It's not a "rank" -- it's a statistical outcome from real-world shootings. Weird things happen, and the world is not obliged to make sense to us.
It is a rank, a horizontal row of items is a rank. Other than putting .25 before .22 it is also in ascending order, by size of round.
It is a statistical outcome of the data
they chose to use.
I looked at the article, found the full data used as given to be somewhat interesting, and shows that the table posted here is valueless without explanation or background. I do not agree with the authors chosen parameters, and the way information is presented without explanation.
For example, he gives a percentage of one shot stop and a percentage of actual incapacitation from one torso or head hit. For the .32acp the one shot stop % is 40 but the "actual incapacitation" % is 72!!
I'm sure his math is sound, but as presented, no sound conclusions can be drawn without assuming things "not in evidence".
I don't know, because the author does not say, it doesn't seem to make sense, that the percent actually incapacitated is higher than the percent stopped.
UNLESS you realize that the percentages are of different things.
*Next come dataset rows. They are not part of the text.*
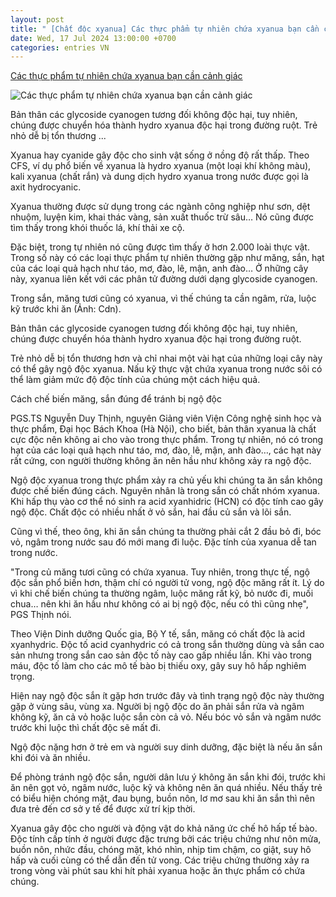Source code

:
 ```yaml
---
layout: post
title: " [Chất độc xyanua] Các thực phẩm tự nhiên chứa xyanua bạn cần cảnh giác"
date: Wed, 17 Jul 2024 13:00:00 +0700
categories: entries VN
---
```

[Các thực phẩm tự nhiên chứa xyanua bạn cần cảnh giác](https://dantri.com.vn/suc-khoe/cac-thuc-pham-tu-nhien-chua-xyanua-ban-can-canh-giac-20240717100023111.htm)

![Các thực phẩm tự nhiên chứa xyanua bạn cần cảnh giác](https://cdn1.dantri.com.vn/crYA-ksqew6XS3FaOgF8VwBEneA=/zoom/1200_630/2023/12/02/mang-crop-1701476137430.jpeg)

Bản thân các glycoside cyanogen tương đối không độc hại, tuy nhiên, chúng được chuyển hóa thành hydro xyanua độc hại trong đường ruột. Trẻ nhỏ dễ bị tổn thương ...

Xyanua hay cyanide gây độc cho sinh vật sống ở nồng độ rất thấp. Theo CFS, ví dụ phổ biến về xyanua là hydro xyanua (một loại khí không màu), kali xyanua (chất rắn) và dung dịch hydro xyanua trong nước được gọi là axit hydrocyanic.

Xyanua thường được sử dụng trong các ngành công nghiệp như sơn, dệt nhuộm, luyện kim, khai thác vàng, sản xuất thuốc trừ sâu… Nó cũng được tìm thấy trong khói thuốc lá, khí thải xe cộ.

Đặc biệt, trong tự nhiên nó cũng được tìm thấy ở hơn 2.000 loài thực vật. Trong số này có các loại thực phẩm tự nhiên thường gặp như măng, sắn, hạt của các loại quả hạch như táo, mơ, đào, lê, mận, anh đào… Ở những cây này, xyanua liên kết với các phân tử đường dưới dạng glycoside cyanogen.

Trong sắn, măng tươi cũng có xyanua, vì thế chúng ta cần ngâm, rửa, luộc kỹ trước khi ăn (Ảnh: Cdn).

Bản thân các glycoside cyanogen tương đối không độc hại, tuy nhiên, chúng được chuyển hóa thành hydro xyanua độc hại trong đường ruột.

Trẻ nhỏ dễ bị tổn thương hơn và chỉ nhai một vài hạt của những loại cây này có thể gây ngộ độc xyanua. Nấu kỹ thực vật chứa xyanua trong nước sôi có thể làm giảm mức độ độc tính của chúng một cách hiệu quả.

Cách chế biến măng, sắn đúng để tránh bị ngộ độc

PGS.TS Nguyễn Duy Thịnh, nguyên Giảng viên Viện Công nghệ sinh học và thực phẩm, Đại học Bách Khoa (Hà Nội), cho biết, bản thân xyanua là chất cực độc nên không ai cho vào trong thực phẩm. Trong tự nhiên, nó có trong hạt của các loại quả hạch như táo, mơ, đào, lê, mận, anh đào…, các hạt này rất cứng, con người thường không ăn nên hầu như không xảy ra ngộ độc.

Ngộ độc xyanua trong thực phẩm xảy ra chủ yếu khi chúng ta ăn sắn không được chế biến đúng cách. Nguyên nhân là trong sắn có chất nhóm xyanua. Khi hấp thụ vào cơ thể nó sinh ra acid xyanhidric (HCN) có độc tính cao gây ngộ độc. Chất độc có nhiều nhất ở vỏ sắn, hai đầu củ sắn và lõi sắn.

Cũng vì thế, theo ông, khi ăn sắn chúng ta thường phải cắt 2 đầu bỏ đi, bóc vỏ, ngâm trong nước sau đó mới mang đi luộc. Đặc tính của xyanua dễ tan trong nước.

"Trong củ măng tươi cũng có chứa xyanua. Tuy nhiên, trong thực tế, ngộ độc sắn phổ biến hơn, thậm chí có người tử vong, ngộ độc măng rất ít. Lý do vì khi chế biến chúng ta thường ngâm, luộc măng rất kỹ, bỏ nước đi, muối chua… nên khi ăn hầu như không có ai bị ngộ độc, nếu có thì cũng nhẹ", PGS Thịnh nói.

Theo Viện Dinh dưỡng Quốc gia, Bộ Y tế, sắn, măng có chất độc là acid xyanhydric. Độc tố acid cyanhydric có cả trong sắn thường dùng và sắn cao sản nhưng trong sắn cao sản độc tố này cao gấp nhiều lần. Khi vào trong máu, độc tố làm cho các mô tế bào bị thiếu oxy, gây suy hô hấp nghiêm trọng.

Hiện nay ngộ độc sắn ít gặp hơn trước đây và tình trạng ngộ độc này thường gặp ở vùng sâu, vùng xa. Người bị ngộ độc do ăn phải sắn rửa và ngâm không kỹ, ăn cả vỏ hoặc luộc sắn còn cả vỏ. Nếu bóc vỏ sắn và ngâm nước trước khi luộc thì chất độc sẽ mất đi.

Ngộ độc nặng hơn ở trẻ em và người suy dinh dưỡng, đặc biệt là nếu ăn sắn khi đói và ăn nhiều.

Để phòng tránh ngộ độc sắn, người dân lưu ý không ăn sắn khi đói, trước khi ăn nên gọt vỏ, ngâm nước, luộc kỹ và không nên ăn quá nhiều. Nếu thấy trẻ có biểu hiện chóng mặt, đau bụng, buồn nôn, lơ mơ sau khi ăn sắn thì nên đưa trẻ đến cơ sở y tế để được xử trí kịp thời.

Xyanua gây độc cho người và động vật do khả năng ức chế hô hấp tế bào. Độc tính cấp tính ở người được đặc trưng bởi các triệu chứng như nôn mửa, buồn nôn, nhức đầu, chóng mặt, khó nhìn, nhịp tim chậm, co giật, suy hô hấp và cuối cùng có thể dẫn đến tử vong. Các triệu chứng thường xảy ra trong vòng vài phút sau khi hít phải xyanua hoặc ăn thực phẩm có chứa chúng.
WHAT things the percentages are of, is not clearly stated. Some appears self evident, some, not so much.
Say 40% are one shot stops. But 72% are "actually incapacitated". How can that be?? It COULD BE that 40% of the people shot were stopped, and 72% OF THE PEOPLE STOPPED were "actually incapacitated".
It could be something else, the author does not say. SO the table posted here is useless for drawing any valid conclusions other than its what the author's math came up with, the way he worked it.
Percentages and averages can be useful, can be statements of fact, but are not always valid indicators of anything other than the math used to create them.
Which is what I believe this table to be.